*** RECORDS Section Begins ***

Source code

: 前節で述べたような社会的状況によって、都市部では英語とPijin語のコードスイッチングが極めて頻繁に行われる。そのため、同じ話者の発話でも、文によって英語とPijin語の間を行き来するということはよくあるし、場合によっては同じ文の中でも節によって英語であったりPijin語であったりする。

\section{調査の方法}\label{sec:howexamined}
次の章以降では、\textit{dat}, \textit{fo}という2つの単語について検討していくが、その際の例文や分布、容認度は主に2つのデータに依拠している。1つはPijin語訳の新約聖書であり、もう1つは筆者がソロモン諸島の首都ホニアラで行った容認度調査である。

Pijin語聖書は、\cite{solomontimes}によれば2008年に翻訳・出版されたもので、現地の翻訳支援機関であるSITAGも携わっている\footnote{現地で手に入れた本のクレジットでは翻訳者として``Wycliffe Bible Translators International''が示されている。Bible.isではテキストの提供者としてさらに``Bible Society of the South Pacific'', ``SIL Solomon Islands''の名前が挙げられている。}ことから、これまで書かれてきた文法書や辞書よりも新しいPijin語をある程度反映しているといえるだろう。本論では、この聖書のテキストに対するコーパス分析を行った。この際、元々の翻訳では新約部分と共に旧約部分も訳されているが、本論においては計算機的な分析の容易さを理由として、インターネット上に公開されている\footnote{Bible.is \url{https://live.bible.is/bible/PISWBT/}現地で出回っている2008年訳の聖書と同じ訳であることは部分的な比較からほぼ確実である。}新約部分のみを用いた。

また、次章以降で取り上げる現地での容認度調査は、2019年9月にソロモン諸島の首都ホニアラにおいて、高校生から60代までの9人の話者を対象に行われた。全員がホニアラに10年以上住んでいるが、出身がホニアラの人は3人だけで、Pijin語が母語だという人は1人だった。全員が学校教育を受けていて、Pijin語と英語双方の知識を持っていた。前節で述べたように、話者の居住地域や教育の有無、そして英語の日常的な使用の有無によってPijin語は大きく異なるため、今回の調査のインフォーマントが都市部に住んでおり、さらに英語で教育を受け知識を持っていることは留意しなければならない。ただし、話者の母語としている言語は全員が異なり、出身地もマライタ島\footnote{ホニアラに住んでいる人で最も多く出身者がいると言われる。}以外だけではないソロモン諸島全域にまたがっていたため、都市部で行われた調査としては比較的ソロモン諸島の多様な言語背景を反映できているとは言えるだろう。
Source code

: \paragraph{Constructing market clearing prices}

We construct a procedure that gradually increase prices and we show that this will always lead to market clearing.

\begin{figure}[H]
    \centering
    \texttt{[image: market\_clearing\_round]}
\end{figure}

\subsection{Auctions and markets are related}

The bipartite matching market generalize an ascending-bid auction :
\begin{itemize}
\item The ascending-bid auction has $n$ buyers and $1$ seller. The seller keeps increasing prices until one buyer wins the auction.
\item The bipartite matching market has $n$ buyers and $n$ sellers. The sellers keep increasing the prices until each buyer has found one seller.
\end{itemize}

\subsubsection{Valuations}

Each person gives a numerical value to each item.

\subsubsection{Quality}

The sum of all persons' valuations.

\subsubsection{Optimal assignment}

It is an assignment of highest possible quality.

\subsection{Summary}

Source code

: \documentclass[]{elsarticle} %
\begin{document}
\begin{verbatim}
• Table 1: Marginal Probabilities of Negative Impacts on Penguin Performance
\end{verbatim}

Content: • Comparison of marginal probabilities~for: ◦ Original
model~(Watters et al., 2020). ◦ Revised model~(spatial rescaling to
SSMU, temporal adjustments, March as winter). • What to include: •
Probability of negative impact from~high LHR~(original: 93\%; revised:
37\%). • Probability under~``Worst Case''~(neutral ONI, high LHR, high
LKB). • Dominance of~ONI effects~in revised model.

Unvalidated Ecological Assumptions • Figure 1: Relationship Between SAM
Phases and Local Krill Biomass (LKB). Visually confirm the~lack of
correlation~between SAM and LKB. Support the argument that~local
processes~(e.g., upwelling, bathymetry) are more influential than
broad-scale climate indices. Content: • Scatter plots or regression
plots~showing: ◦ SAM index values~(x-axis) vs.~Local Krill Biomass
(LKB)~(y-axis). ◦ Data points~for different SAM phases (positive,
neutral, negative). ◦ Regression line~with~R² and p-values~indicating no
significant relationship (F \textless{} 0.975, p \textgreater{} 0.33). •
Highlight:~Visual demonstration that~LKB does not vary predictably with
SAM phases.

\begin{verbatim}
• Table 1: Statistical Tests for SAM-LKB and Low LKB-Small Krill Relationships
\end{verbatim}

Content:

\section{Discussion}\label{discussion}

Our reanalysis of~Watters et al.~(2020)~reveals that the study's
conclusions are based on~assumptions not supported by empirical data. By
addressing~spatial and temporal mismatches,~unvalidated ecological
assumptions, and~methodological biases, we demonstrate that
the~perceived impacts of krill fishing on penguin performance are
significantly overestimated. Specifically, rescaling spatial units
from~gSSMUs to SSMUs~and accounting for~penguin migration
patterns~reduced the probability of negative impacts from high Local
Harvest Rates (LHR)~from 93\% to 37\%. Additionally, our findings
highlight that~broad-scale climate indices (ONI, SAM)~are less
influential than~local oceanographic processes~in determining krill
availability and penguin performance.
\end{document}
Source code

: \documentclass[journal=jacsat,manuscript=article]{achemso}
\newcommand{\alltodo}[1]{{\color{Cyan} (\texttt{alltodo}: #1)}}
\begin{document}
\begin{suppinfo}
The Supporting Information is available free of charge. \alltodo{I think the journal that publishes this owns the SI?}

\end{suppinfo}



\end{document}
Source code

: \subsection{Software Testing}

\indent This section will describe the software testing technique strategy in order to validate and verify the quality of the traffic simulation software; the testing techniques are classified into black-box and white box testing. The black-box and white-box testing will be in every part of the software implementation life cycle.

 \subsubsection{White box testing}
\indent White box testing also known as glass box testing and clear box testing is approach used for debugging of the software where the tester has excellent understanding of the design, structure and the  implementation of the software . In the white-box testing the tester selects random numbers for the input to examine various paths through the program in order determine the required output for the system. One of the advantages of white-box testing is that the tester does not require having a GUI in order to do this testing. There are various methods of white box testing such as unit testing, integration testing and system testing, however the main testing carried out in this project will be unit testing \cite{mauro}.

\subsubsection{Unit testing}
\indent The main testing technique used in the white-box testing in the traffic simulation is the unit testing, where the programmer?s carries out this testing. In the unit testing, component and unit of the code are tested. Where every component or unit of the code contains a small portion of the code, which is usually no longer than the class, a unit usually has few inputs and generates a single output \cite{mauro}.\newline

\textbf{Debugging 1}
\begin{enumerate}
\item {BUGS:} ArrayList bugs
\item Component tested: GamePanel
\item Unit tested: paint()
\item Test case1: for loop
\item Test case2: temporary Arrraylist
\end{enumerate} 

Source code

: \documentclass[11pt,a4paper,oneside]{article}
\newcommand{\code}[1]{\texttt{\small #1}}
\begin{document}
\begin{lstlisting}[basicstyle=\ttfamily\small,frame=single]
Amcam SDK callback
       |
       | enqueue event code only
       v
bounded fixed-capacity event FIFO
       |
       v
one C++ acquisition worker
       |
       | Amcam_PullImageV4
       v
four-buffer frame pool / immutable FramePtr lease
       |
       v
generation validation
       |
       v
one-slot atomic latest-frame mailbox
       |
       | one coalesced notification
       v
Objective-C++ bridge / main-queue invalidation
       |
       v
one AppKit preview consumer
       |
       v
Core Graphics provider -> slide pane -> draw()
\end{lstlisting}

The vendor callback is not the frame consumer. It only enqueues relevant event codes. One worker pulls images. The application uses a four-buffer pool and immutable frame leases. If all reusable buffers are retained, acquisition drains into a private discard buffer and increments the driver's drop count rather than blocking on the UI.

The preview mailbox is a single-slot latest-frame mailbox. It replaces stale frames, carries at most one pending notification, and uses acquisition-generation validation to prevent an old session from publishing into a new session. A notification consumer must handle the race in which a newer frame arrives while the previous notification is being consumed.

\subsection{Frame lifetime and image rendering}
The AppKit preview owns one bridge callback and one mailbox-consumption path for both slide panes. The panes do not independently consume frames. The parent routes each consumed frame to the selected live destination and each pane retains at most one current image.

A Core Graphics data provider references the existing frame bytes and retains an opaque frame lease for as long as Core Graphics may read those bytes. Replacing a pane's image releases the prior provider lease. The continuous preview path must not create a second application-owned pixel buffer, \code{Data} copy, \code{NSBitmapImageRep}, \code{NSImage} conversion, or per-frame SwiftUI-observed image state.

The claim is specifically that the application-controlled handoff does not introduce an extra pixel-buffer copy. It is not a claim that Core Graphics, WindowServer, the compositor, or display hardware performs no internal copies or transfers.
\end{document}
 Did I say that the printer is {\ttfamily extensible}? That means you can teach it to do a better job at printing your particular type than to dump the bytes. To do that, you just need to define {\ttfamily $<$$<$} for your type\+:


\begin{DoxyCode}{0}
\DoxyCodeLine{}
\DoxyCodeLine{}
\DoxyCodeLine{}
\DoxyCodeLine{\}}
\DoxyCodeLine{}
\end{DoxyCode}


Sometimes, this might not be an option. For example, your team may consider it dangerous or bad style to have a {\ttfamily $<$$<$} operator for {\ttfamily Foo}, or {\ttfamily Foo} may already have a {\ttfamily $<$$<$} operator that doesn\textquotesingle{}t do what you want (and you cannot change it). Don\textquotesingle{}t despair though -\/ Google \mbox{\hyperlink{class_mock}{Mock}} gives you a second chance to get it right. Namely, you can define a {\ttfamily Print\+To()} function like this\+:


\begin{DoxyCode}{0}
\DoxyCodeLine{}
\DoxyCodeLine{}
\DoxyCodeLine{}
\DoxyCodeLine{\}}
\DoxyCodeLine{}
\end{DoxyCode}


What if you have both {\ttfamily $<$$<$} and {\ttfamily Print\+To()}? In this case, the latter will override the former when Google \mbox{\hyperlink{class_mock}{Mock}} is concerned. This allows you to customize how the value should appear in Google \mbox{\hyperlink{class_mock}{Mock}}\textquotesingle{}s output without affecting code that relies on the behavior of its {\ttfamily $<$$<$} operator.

*** RECORDS Section Ends ***

With the first line of the material as the start and the line containing "次の章以降では、\texti" as the end, repeat that span exactly and add nothing.

Source code

: 前節で述べたような社会的状況によって、都市部では英語とPijin語のコードスイッチングが極めて頻繁に行われる。そのため、同じ話者の発話でも、文によって英語とPijin語の間を行き来するということはよくあるし、場合によっては同じ文の中でも節によって英語であったりPijin語であったりする。

\section{調査の方法}\label{sec:howexamined}
次の章以降では、\textit{dat}, \textit{fo}という2つの単語について検討していくが、その際の例文や分布、容認度は主に2つのデータに依拠している。1つはPijin語訳の新約聖書であり、もう1つは筆者がソロモン諸島の首都ホニアラで行った容認度調査である。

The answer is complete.